** MATERIAL SHOWN follows **

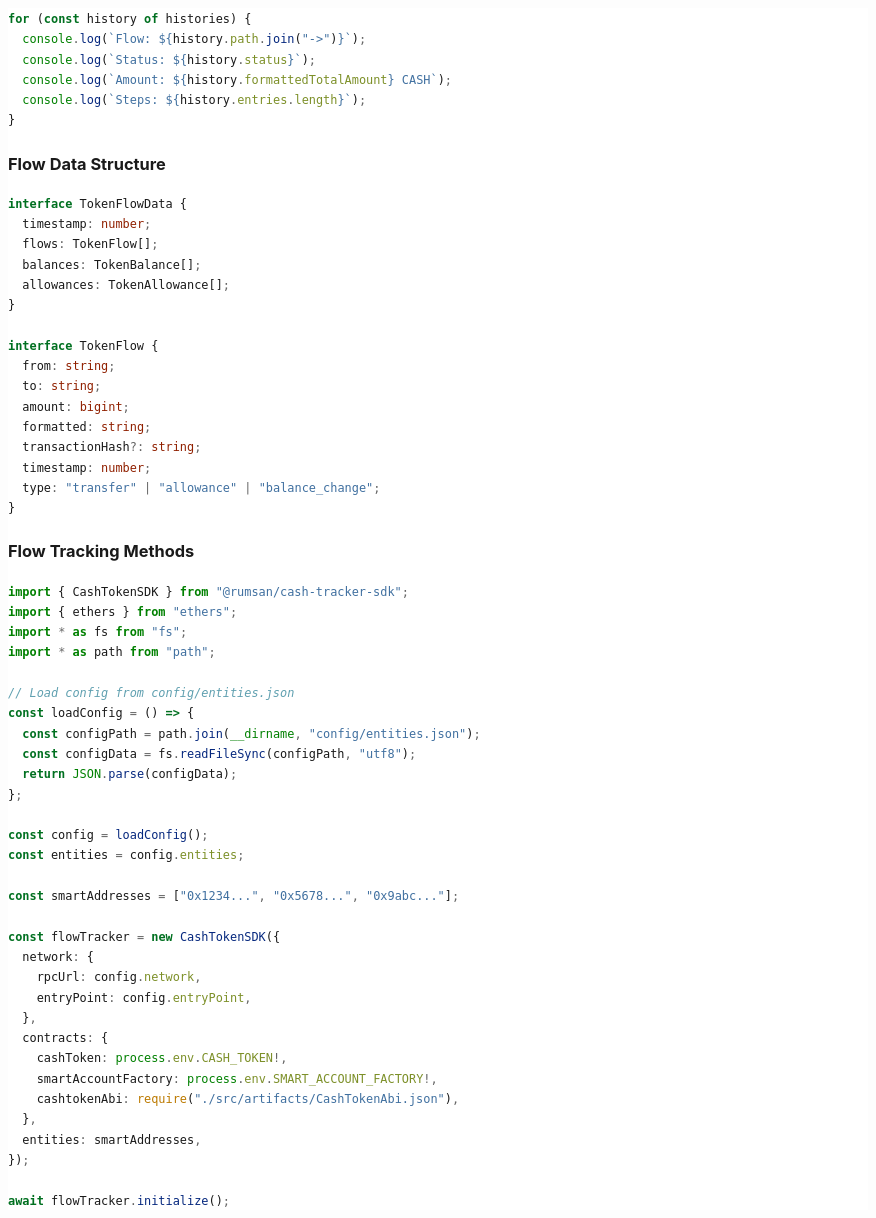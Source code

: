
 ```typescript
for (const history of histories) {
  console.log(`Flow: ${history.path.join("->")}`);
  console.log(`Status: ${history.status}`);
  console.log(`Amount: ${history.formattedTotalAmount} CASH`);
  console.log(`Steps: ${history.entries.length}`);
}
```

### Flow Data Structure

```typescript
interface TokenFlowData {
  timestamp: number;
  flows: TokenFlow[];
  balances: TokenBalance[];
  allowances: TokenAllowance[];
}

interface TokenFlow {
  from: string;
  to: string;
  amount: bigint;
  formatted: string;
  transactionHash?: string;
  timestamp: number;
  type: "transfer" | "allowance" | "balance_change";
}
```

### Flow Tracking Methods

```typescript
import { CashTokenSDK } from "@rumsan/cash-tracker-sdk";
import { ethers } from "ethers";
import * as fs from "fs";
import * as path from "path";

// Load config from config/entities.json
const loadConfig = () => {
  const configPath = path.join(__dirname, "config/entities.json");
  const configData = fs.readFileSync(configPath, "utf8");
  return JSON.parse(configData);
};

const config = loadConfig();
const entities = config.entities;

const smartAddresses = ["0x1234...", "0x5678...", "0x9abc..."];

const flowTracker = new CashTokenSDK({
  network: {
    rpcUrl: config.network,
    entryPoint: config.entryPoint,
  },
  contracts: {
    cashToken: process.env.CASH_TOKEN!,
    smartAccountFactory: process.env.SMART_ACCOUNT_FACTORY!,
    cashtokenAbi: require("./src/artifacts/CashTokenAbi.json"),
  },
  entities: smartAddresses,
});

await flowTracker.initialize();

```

** End of MATERIAL SHOWN **

## WORK TO BE COMPLETED:
Leave the images out and print each entry exactly.

## ANSWER FOR THIS EXERCISE:
Source code

:
 ```typescript
for (const history of histories) {
  console.log(`Flow: ${history.path.join("->")}`);
  console.log(`Status: ${history.status}`);
  console.log(`Amount: ${history.formattedTotalAmount} CASH`);
  console.log(`Steps: ${history.entries.length}`);
}
```

### Flow Data Structure

```typescript
interface TokenFlowData {
  timestamp: number;
  flows: TokenFlow[];
  balances: TokenBalance[];
  allowances: TokenAllowance[];
}

interface TokenFlow {
  from: string;
  to: string;
  amount: bigint;
  formatted: string;
  transactionHash?: string;
  timestamp: number;
  type: "transfer" | "allowance" | "balance_change";
}
```

### Flow Tracking Methods

```typescript
import { CashTokenSDK } from "@rumsan/cash-tracker-sdk";
import { ethers } from "ethers";
import * as fs from "fs";
import * as path from "path";

// Load config from config/entities.json
const loadConfig = () => {
  const configPath = path.join(__dirname, "config/entities.json");
  const configData = fs.readFileSync(configPath, "utf8");
  return JSON.parse(configData);
};

const config = loadConfig();
const entities = config.entities;

const smartAddresses = ["0x1234...", "0x5678...", "0x9abc..."];

const flowTracker = new CashTokenSDK({
  network: {
    rpcUrl: config.network,
    entryPoint: config.entryPoint,
  },
  contracts: {
    cashToken: process.env.CASH_TOKEN!,
    smartAccountFactory: process.env.SMART_ACCOUNT_FACTORY!,
    cashtokenAbi: require("./src/artifacts/CashTokenAbi.json"),
  },
  entities: smartAddresses,
});

await flowTracker.initialize();

```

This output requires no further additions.